(Source data)
=====

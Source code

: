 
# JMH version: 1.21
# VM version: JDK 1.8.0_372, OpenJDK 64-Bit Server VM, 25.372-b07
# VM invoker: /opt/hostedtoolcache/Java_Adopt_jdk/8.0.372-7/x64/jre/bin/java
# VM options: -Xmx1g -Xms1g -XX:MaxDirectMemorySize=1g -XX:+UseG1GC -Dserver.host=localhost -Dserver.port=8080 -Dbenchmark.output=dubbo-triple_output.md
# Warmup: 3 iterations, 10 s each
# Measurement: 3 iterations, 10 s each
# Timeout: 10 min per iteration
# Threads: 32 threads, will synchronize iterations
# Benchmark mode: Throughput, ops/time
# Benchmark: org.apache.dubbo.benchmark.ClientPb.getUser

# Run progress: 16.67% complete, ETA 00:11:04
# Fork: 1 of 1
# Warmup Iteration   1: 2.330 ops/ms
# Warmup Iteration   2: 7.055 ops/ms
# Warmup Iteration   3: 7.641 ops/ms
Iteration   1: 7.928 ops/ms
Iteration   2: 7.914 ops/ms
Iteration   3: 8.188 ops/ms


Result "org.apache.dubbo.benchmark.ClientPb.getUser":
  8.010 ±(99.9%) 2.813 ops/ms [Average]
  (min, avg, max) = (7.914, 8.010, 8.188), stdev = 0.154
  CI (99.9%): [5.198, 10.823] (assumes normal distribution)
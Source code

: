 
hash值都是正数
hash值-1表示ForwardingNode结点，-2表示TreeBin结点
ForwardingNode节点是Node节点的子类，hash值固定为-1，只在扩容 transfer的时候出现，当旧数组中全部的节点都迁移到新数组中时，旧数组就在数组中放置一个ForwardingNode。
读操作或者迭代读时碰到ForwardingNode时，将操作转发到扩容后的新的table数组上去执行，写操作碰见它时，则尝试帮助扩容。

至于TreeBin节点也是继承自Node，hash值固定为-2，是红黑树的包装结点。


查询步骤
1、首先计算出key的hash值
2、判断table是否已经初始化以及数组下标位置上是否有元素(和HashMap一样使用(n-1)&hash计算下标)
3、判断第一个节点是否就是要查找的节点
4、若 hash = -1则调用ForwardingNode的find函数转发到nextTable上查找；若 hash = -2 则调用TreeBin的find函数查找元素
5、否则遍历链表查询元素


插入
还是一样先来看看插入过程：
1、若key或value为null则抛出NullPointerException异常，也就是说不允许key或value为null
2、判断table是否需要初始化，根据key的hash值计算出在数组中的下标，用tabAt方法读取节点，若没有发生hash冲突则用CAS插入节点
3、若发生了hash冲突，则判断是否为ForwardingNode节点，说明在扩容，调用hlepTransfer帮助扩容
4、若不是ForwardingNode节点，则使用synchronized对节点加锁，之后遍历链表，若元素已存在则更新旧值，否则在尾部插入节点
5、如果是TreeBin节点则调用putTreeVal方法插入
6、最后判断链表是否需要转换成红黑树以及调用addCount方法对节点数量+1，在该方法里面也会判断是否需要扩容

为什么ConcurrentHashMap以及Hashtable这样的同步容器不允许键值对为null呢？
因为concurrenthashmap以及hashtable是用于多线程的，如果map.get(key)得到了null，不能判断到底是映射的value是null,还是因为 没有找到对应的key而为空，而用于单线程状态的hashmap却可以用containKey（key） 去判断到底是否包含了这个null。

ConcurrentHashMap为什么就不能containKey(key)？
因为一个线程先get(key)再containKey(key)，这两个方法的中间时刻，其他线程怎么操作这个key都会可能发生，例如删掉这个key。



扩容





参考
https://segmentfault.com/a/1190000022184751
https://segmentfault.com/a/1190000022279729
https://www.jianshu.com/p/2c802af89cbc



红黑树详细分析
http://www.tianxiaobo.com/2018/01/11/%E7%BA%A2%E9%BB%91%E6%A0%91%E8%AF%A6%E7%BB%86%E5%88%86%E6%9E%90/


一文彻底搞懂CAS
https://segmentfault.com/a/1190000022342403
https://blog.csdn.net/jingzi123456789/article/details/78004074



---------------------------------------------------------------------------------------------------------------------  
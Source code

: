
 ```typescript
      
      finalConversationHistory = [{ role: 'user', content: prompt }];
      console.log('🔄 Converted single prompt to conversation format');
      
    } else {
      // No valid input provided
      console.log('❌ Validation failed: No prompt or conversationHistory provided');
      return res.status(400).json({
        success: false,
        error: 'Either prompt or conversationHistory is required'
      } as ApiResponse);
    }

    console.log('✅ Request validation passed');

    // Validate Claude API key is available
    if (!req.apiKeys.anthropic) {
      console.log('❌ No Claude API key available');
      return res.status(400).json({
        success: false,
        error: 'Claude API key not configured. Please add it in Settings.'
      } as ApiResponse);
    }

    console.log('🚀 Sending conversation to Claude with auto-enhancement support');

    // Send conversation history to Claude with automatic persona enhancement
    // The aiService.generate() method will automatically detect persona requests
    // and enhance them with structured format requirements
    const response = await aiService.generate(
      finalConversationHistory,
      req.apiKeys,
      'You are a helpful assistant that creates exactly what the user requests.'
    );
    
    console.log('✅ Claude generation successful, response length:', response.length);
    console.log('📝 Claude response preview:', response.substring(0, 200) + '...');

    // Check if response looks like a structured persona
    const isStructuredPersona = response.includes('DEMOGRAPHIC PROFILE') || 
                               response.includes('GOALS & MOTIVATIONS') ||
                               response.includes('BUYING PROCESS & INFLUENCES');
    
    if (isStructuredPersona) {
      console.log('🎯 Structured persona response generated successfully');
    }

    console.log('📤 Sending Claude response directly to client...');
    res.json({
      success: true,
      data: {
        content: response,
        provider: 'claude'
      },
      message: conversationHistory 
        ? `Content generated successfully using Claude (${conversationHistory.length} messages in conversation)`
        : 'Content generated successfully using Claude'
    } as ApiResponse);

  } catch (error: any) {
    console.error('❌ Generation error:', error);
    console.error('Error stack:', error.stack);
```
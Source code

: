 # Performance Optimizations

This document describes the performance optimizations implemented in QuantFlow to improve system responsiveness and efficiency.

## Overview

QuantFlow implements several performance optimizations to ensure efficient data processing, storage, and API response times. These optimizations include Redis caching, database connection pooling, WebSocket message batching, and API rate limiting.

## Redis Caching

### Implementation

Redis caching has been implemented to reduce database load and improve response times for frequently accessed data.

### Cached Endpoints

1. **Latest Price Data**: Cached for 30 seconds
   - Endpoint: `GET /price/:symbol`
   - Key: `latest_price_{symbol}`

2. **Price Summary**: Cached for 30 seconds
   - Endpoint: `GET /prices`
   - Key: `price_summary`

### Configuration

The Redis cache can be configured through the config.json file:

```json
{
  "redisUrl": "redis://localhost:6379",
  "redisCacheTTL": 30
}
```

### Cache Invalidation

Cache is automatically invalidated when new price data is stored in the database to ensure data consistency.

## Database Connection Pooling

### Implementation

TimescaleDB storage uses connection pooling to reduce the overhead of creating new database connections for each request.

=====

Since only lines holding the word "Warmup" matter, count them in the data above and report the number alone.

4